EXTRACTED ENTRIES START
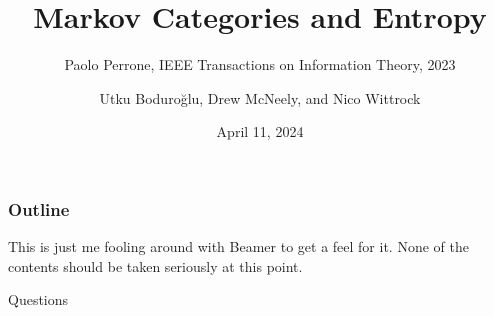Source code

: \documentclass{beamer}
\title{Markov Categories and Entropy}
\subtitle{Paolo Perrone, IEEE Transactions on Information Theory, 2023}
\author{Utku Boduroğlu, Drew McNeely, and Nico Wittrock}
\institute{Adjoint School 2024}
\date{April 11, 2024}
\begin{document}
\begin{frame}
\titlepage
\end{frame}

\begin{frame}
\frametitle{Outline}
This is just me fooling around with Beamer to get a feel for it.
None of the contents should be taken seriously at this point.
\tableofcontents
\end{frame}





\begin{frame}
	Questions
\end{frame}
\end{document}
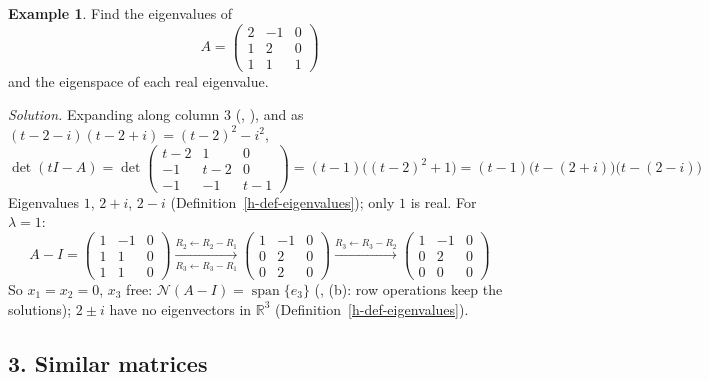 \documentclass[12pt]{article}
\newcommand{\R}{\mathbb R}
\DeclareMathOperator{\Span}{span}
\theoremstyle{definition}
\newtheorem{example}[theorem]{Example}
\begin{document}
\begin{example}\label{h-exm-complex}
Find the eigenvalues of
\[
A=\begin{pmatrix}2&-1&0\\1&2&0\\1&1&1\end{pmatrix}
\]
and the eigenspace of each real eigenvalue.
\end{example}
\textit{Solution.} Expanding along column \(3\) (, ), and as \((t-2-i)(t-2+i)=(t-2)^2-i^2\),
\[
\det(tI-A)=\det\begin{pmatrix}t-2&1&0\\-1&t-2&0\\-1&-1&t-1\end{pmatrix}=(t-1)\bigl((t-2)^2+1\bigr)
=(t-1)\bigl(t-(2+i)\bigr)\bigl(t-(2-i)\bigr)
\]
Eigenvalues \(1\), \(2+i\), \(2-i\) (Definition~\ref{h-def-eigenvalues}); only \(1\)
is real. For \(\lambda=1\):
\[
A-I=\begin{pmatrix}1&-1&0\\1&1&0\\1&1&0\end{pmatrix}
\xrightarrow[R_3\leftarrow R_3-R_1]{R_2\leftarrow R_2-R_1}
\begin{pmatrix}1&-1&0\\0&2&0\\0&2&0\end{pmatrix}
\xrightarrow{R_3\leftarrow R_3-R_2}
\begin{pmatrix}1&-1&0\\0&2&0\\0&0&0\end{pmatrix}
\]
So \(x_1=x_2=0\), \(x_3\) free: \(\mathcal N(A-I)=\Span\{e_3\}\) (, (b): row operations keep the
solutions); \(2\pm i\) have no eigenvectors in \(\R^3\) (Definition~\ref{h-def-eigenvalues}).

\subsection*{3. Similar matrices}
\end{document}
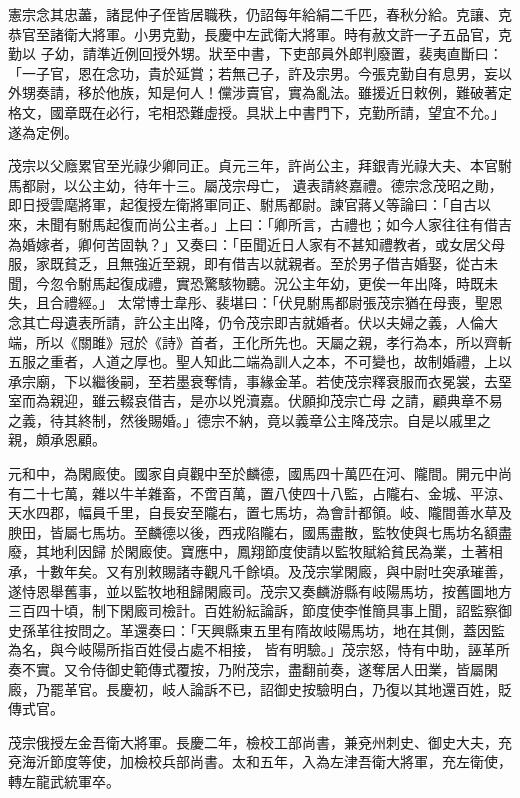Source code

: \begin{pinyinscope}
 憲宗念其忠藎，諸昆仲子侄皆居職秩，仍詔每年給絹二千匹，春秋分給。克讓、克恭官至諸衛大將軍。小男克勤，長慶中左武衛大將軍。時有赦文許一子五品官，克勤以
 子幼，請準近例回授外甥。狀至中書，下吏部員外郎判廢置，裴夷直斷曰：「一子官，恩在念功，貴於延賞；若無己子，許及宗男。今張克勤自有息男，妄以外甥奏請，移於他族，知是何人！儻涉賣官，實為亂法。雖援近日敕例，難破著定格文，國章既在必行，宅相恐難虛授。具狀上中書門下，克勤所請，望宜不允。」遂為定例。



 茂宗以父廕累官至光祿少卿同正。貞元三年，許尚公主，拜銀青光祿大夫、本官駙馬都尉，以公主幼，待年十三。屬茂宗母亡，
 遺表請終嘉禮。德宗念茂昭之勛，即日授雲麾將軍，起復授左衛將軍同正、駙馬都尉。諫官蔣乂等論曰：「自古以來，未聞有駙馬起復而尚公主者。」上曰：「卿所言，古禮也；如今人家往往有借吉為婚嫁者，卿何苦固執？」又奏曰：「臣聞近日人家有不甚知禮教者，或女居父母服，家既貧乏，且無強近至親，即有借吉以就親者。至於男子借吉婚娶，從古未聞，今忽令駙馬起復成禮，實恐驚駭物聽。況公主年幼，更俟一年出降，時既未失，且合禮經。」
 太常博士韋彤、裴堪曰：「伏見駙馬都尉張茂宗猶在母喪，聖恩念其亡母遺表所請，許公主出降，仍令茂宗即吉就婚者。伏以夫婦之義，人倫大端，所以《關雎》冠於《詩》首者，王化所先也。天屬之親，孝行為本，所以齊斬五服之重者，人道之厚也。聖人知此二端為訓人之本，不可變也，故制婚禮，上以承宗廟，下以繼後嗣，至若墨衰奪情，事緣金革。若使茂宗釋衰服而衣冕裳，去堊室而為親迎，雖云輟哀借吉，是亦以兇瀆嘉。伏願抑茂宗亡母
 之請，顧典章不易之義，待其終制，然後賜婚。」德宗不納，竟以義章公主降茂宗。自是以戚里之親，頗承恩顧。



 元和中，為閑廄使。國家自貞觀中至於麟德，國馬四十萬匹在河、隴間。開元中尚有二十七萬，雜以牛羊雜畜，不啻百萬，置八使四十八監，占隴右、金城、平涼、天水四郡，幅員千里，自長安至隴右，置七馬坊，為會計都領。岐、隴間善水草及腴田，皆屬七馬坊。至麟德以後，西戎陷隴右，國馬盡散，監牧使與七馬坊名額盡廢，其地利因歸
 於閑廄使。寶應中，鳳翔節度使請以監牧賦給貧民為業，土著相承，十數年矣。又有別敕賜諸寺觀凡千餘頃。及茂宗掌閑廄，與中尉吐突承璀善，遂恃恩舉舊事，並以監牧地租歸閑廄司。茂宗又奏麟游縣有岐陽馬坊，按舊圖地方三百四十頃，制下閑廄司檢計。百姓紛紜論訴，節度使李惟簡具事上聞，詔監察御史孫革往按問之。革還奏曰：「天興縣東五里有隋故岐陽馬坊，地在其側，蓋因監為名，與今岐陽所指百姓侵占處不相接，
 皆有明驗。」茂宗怒，恃有中助，誣革所奏不實。又令侍御史範傳式覆按，乃附茂宗，盡翻前奏，遂奪居人田業，皆屬閑廄，乃罷革官。長慶初，岐人論訴不已，詔御史按驗明白，乃復以其地還百姓，貶傳式官。



 茂宗俄授左金吾衛大將軍。長慶二年，檢校工部尚書，兼兗州刺史、御史大夫，充兗海沂節度等使，加檢校兵部尚書。太和五年，入為左津吾衛大將軍，充左衛使，轉左龍武統軍卒。




\end{pinyinscope}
EXTRACTED ENTRIES END
TASK BRIEF:
Take the lines above from the top of the records through the one with "None of the" and repeat them exactly, without any pictures.

ANSWER BOX:
Source code

: \documentclass{beamer}
\title{Markov Categories and Entropy}
\subtitle{Paolo Perrone, IEEE Transactions on Information Theory, 2023}
\author{Utku Boduroğlu, Drew McNeely, and Nico Wittrock}
\institute{Adjoint School 2024}
\date{April 11, 2024}
\begin{document}
\begin{frame}
\titlepage
\end{frame}

\begin{frame}
\frametitle{Outline}
This is just me fooling around with Beamer to get a feel for it.
None of the contents should be taken seriously at this point.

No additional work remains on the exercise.